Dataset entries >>
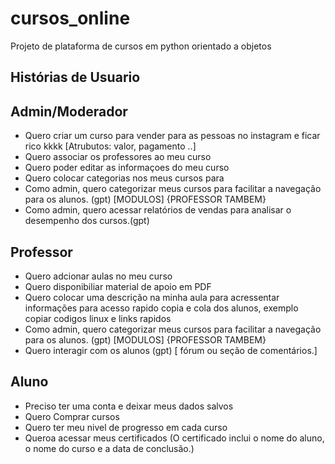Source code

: # cursos_online
Projeto de plataforma de cursos em python orientado a objetos

## Histórias de Usuario 
## Admin/Moderador
- Quero criar um curso para vender para as pessoas no instagram e ficar rico kkkk [Atrubutos: valor, pagamento ..]
- Quero associar os professores ao meu curso 
- Quero poder editar as informaçoes do meu curso 
- Quero colocar categorias nos meus cursos para 
- Como admin, quero categorizar meus cursos para facilitar a navegação para os alunos. (gpt) [MODULOS] {PROFESSOR TAMBEM}
- Como admin, quero acessar relatórios de vendas para analisar o desempenho dos cursos.(gpt)

## Professor
- Quero adcionar aulas no meu curso
- Quero disponibiliar material de apoio em PDF 
- Quero colocar uma descrição na minha aula para acressentar informações para acesso rapido copia e cola dos alunos, exemplo copiar codigos linux e links rapidos
- Como admin, quero categorizar meus cursos para facilitar a navegação para os alunos. (gpt) [MODULOS] {PROFESSOR TAMBEM}
- Quero interagir com os alunos (gpt) [ fórum ou seção de comentários.]

## Aluno
- Preciso ter uma conta e deixar meus dados salvos 
- Quero Comprar cursos 
- Quero ter meu nivel de progresso em cada curso 
- Queroa acessar meus certificados (O certificado inclui o nome do aluno, o nome do curso e a data de conclusão.)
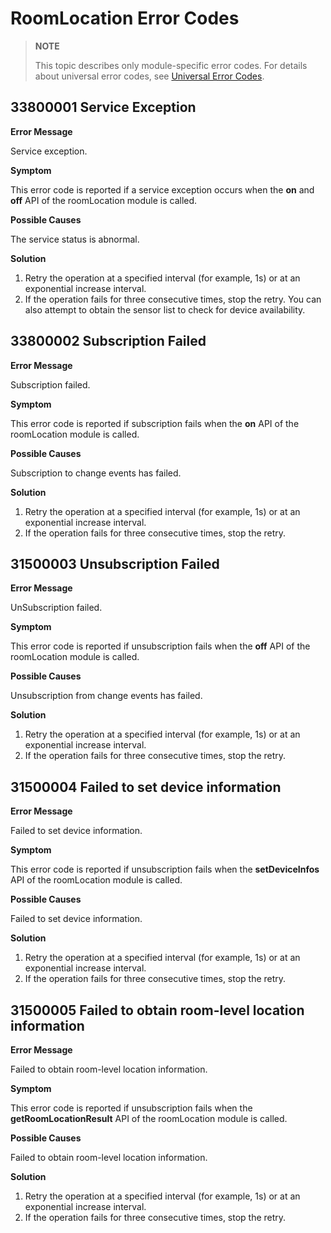 # RoomLocation Error Codes

> **NOTE**
>
> This topic describes only module-specific error codes. For details about universal error codes, see [Universal Error Codes](../errorcode-universal.md).

## 33800001 Service Exception

**Error Message**

Service exception.

**Symptom**

This error code is reported if a service exception occurs when the **on** and **off** API of the roomLocation module is called.

**Possible Causes**

The service status is abnormal.

**Solution**

1. Retry the operation at a specified interval (for example, 1s) or at an exponential increase interval.
2. If the operation fails for three consecutive times, stop the retry. You can also attempt to obtain the sensor list to check for device availability.



## 33800002 Subscription Failed

**Error Message**

Subscription failed.

**Symptom**

This error code is reported if subscription fails when the **on** API of the roomLocation module is called.

**Possible Causes**

Subscription to change events has failed.

**Solution**

1. Retry the operation at a specified interval (for example, 1s) or at an exponential increase interval.
2. If the operation fails for three consecutive times, stop the retry. 



## 31500003 Unsubscription Failed

**Error Message**

UnSubscription failed.

**Symptom**

This error code is reported if unsubscription fails when the **off** API of the roomLocation module is called.

**Possible Causes**

Unsubscription from change events has failed.

**Solution**

1. Retry the operation at a specified interval (for example, 1s) or at an exponential increase interval.
2. If the operation fails for three consecutive times, stop the retry. 



## 31500004 Failed to set device information

**Error Message**

Failed to set device information.

**Symptom**

This error code is reported if unsubscription fails when the **setDeviceInfos** API of the roomLocation module is called.

**Possible Causes**

Failed to set device information.

**Solution**

1. Retry the operation at a specified interval (for example, 1s) or at an exponential increase interval.
2. If the operation fails for three consecutive times, stop the retry.



## 31500005 Failed to obtain room-level location information

**Error Message**

Failed to obtain room-level location information.

**Symptom**

This error code is reported if unsubscription fails when the **getRoomLocationResult** API of the roomLocation module is called.

**Possible Causes**

Failed to obtain room-level location information.

**Solution**

1. Retry the operation at a specified interval (for example, 1s) or at an exponential increase interval.
2. If the operation fails for three consecutive times, stop the retry.
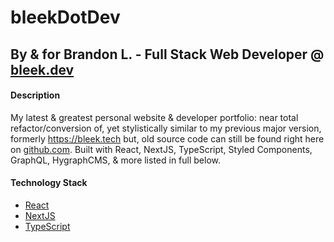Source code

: # bleekDotDev

## By & for Brandon L. - Full Stack Web Developer @ [bleek.dev](https://bleek.dev)

#### Description

My latest & greatest personal website & developer portfolio: near total refactor/conversion of, yet stylistically similar to my previous major version, formerly https://bleek.tech but, old source code can still be found right here on [github.com](https://github.com/bleek42/bleek-dot-dev-og "bleek42/bleek-dot-dev-og").
Built with React, NextJS, TypeScript, Styled Components, GraphQL, HygraphCMS, & more listed in full below.

#### Technology Stack

- [React](https://react.dev "React.dev")
- [NextJS](https://nextjs.org/ "NextJS.org")
- [TypeScript]()
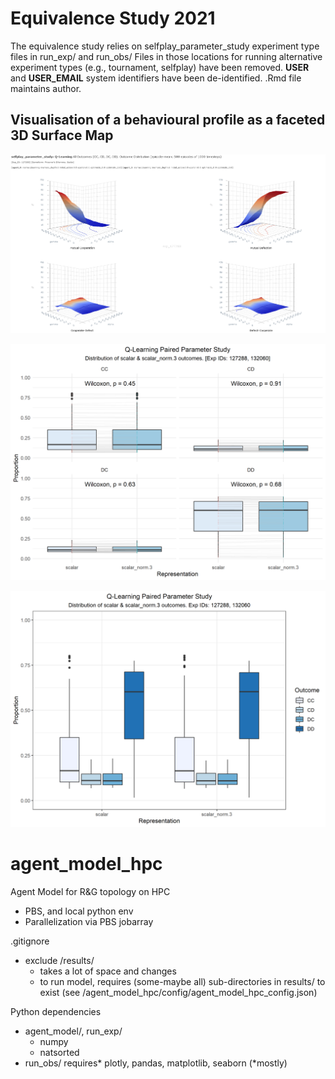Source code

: # Equivalence Study 2021
The equivalence study relies on selfplay_parameter_study experiment type files in run_exp/ and run_obs/
Files in those locations for running alternative experiment types (e.g., tournament, selfplay) have been removed.
__USER__ and __USER_EMAIL__ system identifiers have been de-identified. .Rmd file maintains author.

## Visualisation of a behavioural profile as a faceted 3D Surface Map
![3D Surface Map of Q-Learning game outcomes](https://github.com/simoncstanton/equivalence_study/blob/main/docs/exp_id_127288_q-learning-pd-scalar_selfplay_parameter_study.png?raw=true)

![Boxplot equivalence Q-Learning - Wilcoxon](https://github.com/simoncstanton/equivalence_study/blob/main/docs/compare_transforms_qlearning_127288_132060_facet_boxplot_paired_lines.png?raw=true)

![Boxplot equivalence Q-Learning](https://github.com/simoncstanton/equivalence_study/blob/main/docs/compare_transforms_qlearning_127288_132060_grouped_boxplot.png?raw=trueE)

# agent_model_hpc
Agent Model for R&amp;G topology on HPC
- PBS, and local python env
- Parallelization via PBS jobarray

.gitignore
- exclude /results/ 
  - takes a lot of space and changes
  - to run model, requires (some-maybe all) sub-directories in results/ to exist (see /agent_model_hpc/config/agent_model_hpc_config.json)


Python dependencies
- agent_model/, run_exp/
  - numpy
  - natsorted
- run_obs/ requires* plotly, pandas, matplotlib, seaborn (*mostly)
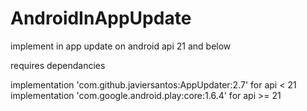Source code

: # AndroidInAppUpdate
implement in app update on android api  21 and below

requires dependancies

 implementation 'com.github.javiersantos:AppUpdater:2.7' for api < 21
 implementation 'com.google.android.play:core:1.6.4'     for api >= 21
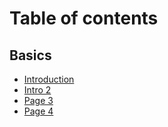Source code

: # Table of contents

## Basics

* [Introduction](README.md)
* [Intro 2](basics/intro-2.md)
* [Page 3](basics/page-3.md)
* [Page 4](basics/page-4.md)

WHAT THE EXERCISE ASKS >> A single number is needed: the count of lines in the records that contain "blob".

RESULT BELOW >> 3